%%

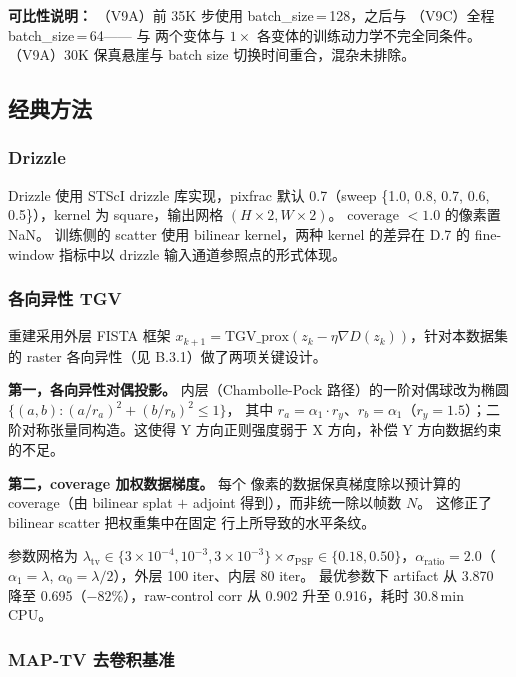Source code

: \textbf{可比性说明：} （V9A）前 35K 步使用 batch\_size\,=\,128，之后与 （V9C）全程 batch\_size\,=\,64—— 与  两个变体与 \(1\times\) 各变体的训练动力学不完全同条件。
（V9A）30K 保真悬崖与 batch size 切换时间重合，混杂未排除。

\subsection{经典方法}

\subsubsection{Drizzle}

Drizzle 使用 STScI drizzle 库实现，pixfrac 默认 0.7（sweep \{1.0, 0.8, 0.7, 0.6, 0.5\}），kernel 为 square，输出网格 \((H \times 2, W \times 2)\)。
coverage \(< 1.0\) 的像素置 NaN。 训练侧的 scatter 使用 bilinear kernel，两种 kernel 的差异在 D.7 的 fine-window 指标中以 drizzle 输入通道参照点的形式体现。

\subsubsection{各向异性 TGV}

 重建采用外层 FISTA 框架 \(x_{k+1} = \text{TGV\_prox}(z_k - \eta \nabla D(z_k))\)，针对本数据集的 raster 各向异性（见 B.3.1）做了两项关键设计。

\textbf{第一，各向异性对偶投影。}  内层（Chambolle-Pock 路径）的一阶对偶球改为椭圆 \(\{(a,b) : (a/r_a)^2 + (b/r_b)^2 \le 1\}\)，
其中 \(r_a = \alpha_1 \cdot r_y\)、\(r_b = \alpha_1\)（\(r_y = 1.5\)）；二阶对称张量同构造。这使得 Y 方向正则强度弱于 X 方向，补偿 Y 方向数据约束的不足。

\textbf{第二，coverage 加权数据梯度。} 每个  像素的数据保真梯度除以预计算的 coverage（由 bilinear splat \(+\)  adjoint 得到），而非统一除以帧数 \(N\)。
这修正了 bilinear scatter 把权重集中在固定  行上所导致的水平条纹。

参数网格为 \(\lambda_{\text{tv}} \in \{3 \times 10^{-4}, 10^{-3}, 3 \times 10^{-3}\} \times \sigma_{\text{PSF}} \in \{0.18, 0.50\}\)，\(\alpha_{\text{ratio}} = 2.0\)（\(\alpha_1 = \lambda\), \(\alpha_0 = \lambda/2\)），外层 100 iter、内层 80 iter。
最优参数下 artifact 从 3.870 降至 0.695（\(-82\%\)），raw-control corr 从 0.902 升至 0.916，耗时 30.8\,min CPU。

\subsubsection{MAP-TV 去卷积基准}

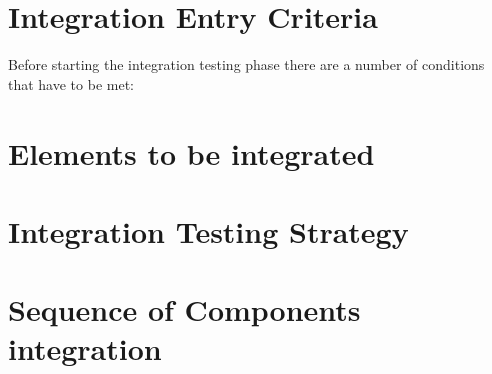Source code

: \section{Integration Entry Criteria}
Before starting the integration testing phase there are a number of conditions that have to be met:

\section{Elements to be integrated}

\section{Integration Testing Strategy}

\section{Sequence of Components integration}


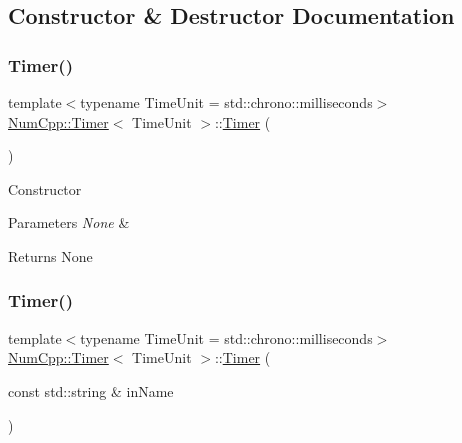 \subsection{Constructor \& Destructor Documentation}
\mbox{\label{class_num_cpp_1_1_timer_a87d3101750d6d321b01bfbbaaae6c1b6}} 
\subsubsection{\texorpdfstring{Timer()}{Timer()}\hspace{0.1cm}{\footnotesize\ttfamily [1/2]}}
{\footnotesize\ttfamily template$<$typename Time\+Unit  = std\+::chrono\+::milliseconds$>$ \\
\mbox{\hyperlink{class_num_cpp_1_1_timer}{Num\+Cpp\+::\+Timer}}$<$ Time\+Unit $>$\+::\mbox{\hyperlink{class_num_cpp_1_1_timer}{Timer}} (\begin{DoxyParamCaption}{ }\end{DoxyParamCaption})\hspace{0.3cm}{\ttfamily [inline]}}

Constructor


\begin{DoxyParams}{Parameters}
{\em None} & \\
\hline
\end{DoxyParams}
\begin{DoxyReturn}{Returns}
None 
\end{DoxyReturn}
\mbox{\label{class_num_cpp_1_1_timer_a36945c44c530ddd72ae0264909dff7d9}} 
\subsubsection{\texorpdfstring{Timer()}{Timer()}\hspace{0.1cm}{\footnotesize\ttfamily [2/2]}}
{\footnotesize\ttfamily template$<$typename Time\+Unit  = std\+::chrono\+::milliseconds$>$ \\
\mbox{\hyperlink{class_num_cpp_1_1_timer}{Num\+Cpp\+::\+Timer}}$<$ Time\+Unit $>$\+::\mbox{\hyperlink{class_num_cpp_1_1_timer}{Timer}} (\begin{DoxyParamCaption}\item[{const std\+::string \&}]{in\+Name }\end{DoxyParamCaption})\hspace{0.3cm}{\ttfamily [inline]}}


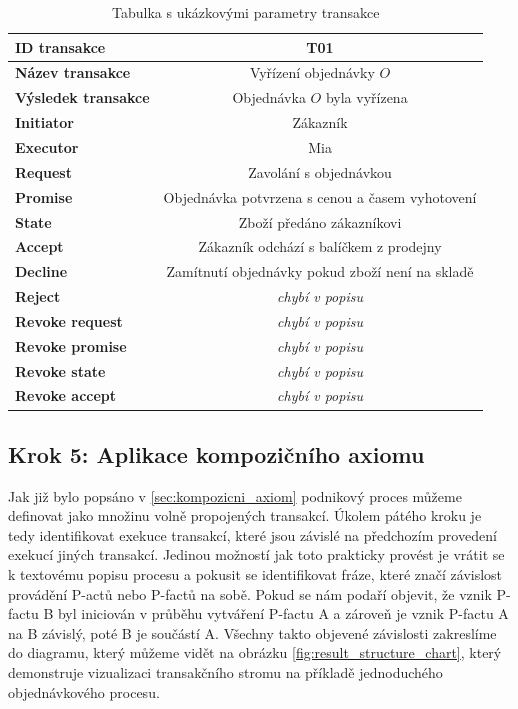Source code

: \begin{table} [htbp] 
\centering
\begin{tabular}{|>{\bfseries} l| | c |}
\hline
  ID transakce & T01 \\
\hline
  Název transakce & Vyřízení objednávky $O$  \\
\hline
  Výsledek transakce & Objednávka $O$ byla vyřízena \\
\hline
  Initiator & Zákazník \\
\hline
  Executor & Mia \\
\hline
\hline
  Request & Zavolání s objednávkou \\
\hline
  Promise & Objednávka potvrzena s cenou a časem vyhotovení \\
\hline
  State & Zboží předáno zákazníkovi \\
\hline
  Accept & Zákazník odchází s balíčkem z prodejny \\
\hline
\hline
  Decline & Zamítnutí objednávky pokud zboží není na skladě \\
\hline
  Reject & \textit{chybí v popisu} \\
\hline
\hline
  Revoke request & \textit{chybí v popisu} \\
\hline
  Revoke promise & \textit{chybí v popisu} \\
\hline
  Revoke state & \textit{chybí v popisu} \\
\hline
  Revoke accept & \textit{chybí v popisu} \\
\hline
\end{tabular}
\caption{Tabulka s ukázkovými parametry transakce}
\label{tab:trans_param}
\end{table}

\subsection{Krok 5: Aplikace kompozičního axiomu}
Jak již bylo popsáno v \ref{sec:kompozicni_axiom} podnikový proces můžeme definovat jako množinu volně propojených transakcí. Úkolem pátého kroku je tedy identifikovat exekuce transakcí, které jsou závislé na předchozím provedení exekucí jiných transakcí. Jedinou možností jak toto prakticky provést je vrátit se k textovému popisu procesu a pokusit se identifikovat fráze, které značí závislost provádění P-actů nebo P-factů na sobě. Pokud se nám podaří objevit, že vznik P-factu B byl iniciován v průběhu vytváření P-factu A a zároveň je vznik P-factu A na B závislý, poté B je součástí A.  Všechny takto objevené závislosti zakreslíme do diagramu, který můžeme vidět na obrázku \ref{fig:result_structure_chart}, který demonstruje vizualizaci transakčního stromu na příkladě jednoduchého objednávkového procesu.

%%

Activity ->
Look over the listing. Pull out every line with the string "coverage" in it.

Response ->
coverage \(< 1.0\) 的像素置 NaN。 训练侧的 scatter 使用 bilinear kernel，两种 kernel 的差异在 D.7 的 fine-window 指标中以 drizzle 输入通道参照点的形式体现。
\textbf{第二，coverage 加权数据梯度。} 每个  像素的数据保真梯度除以预计算的 coverage（由 bilinear splat \(+\)  adjoint 得到），而非统一除以帧数 \(N\)。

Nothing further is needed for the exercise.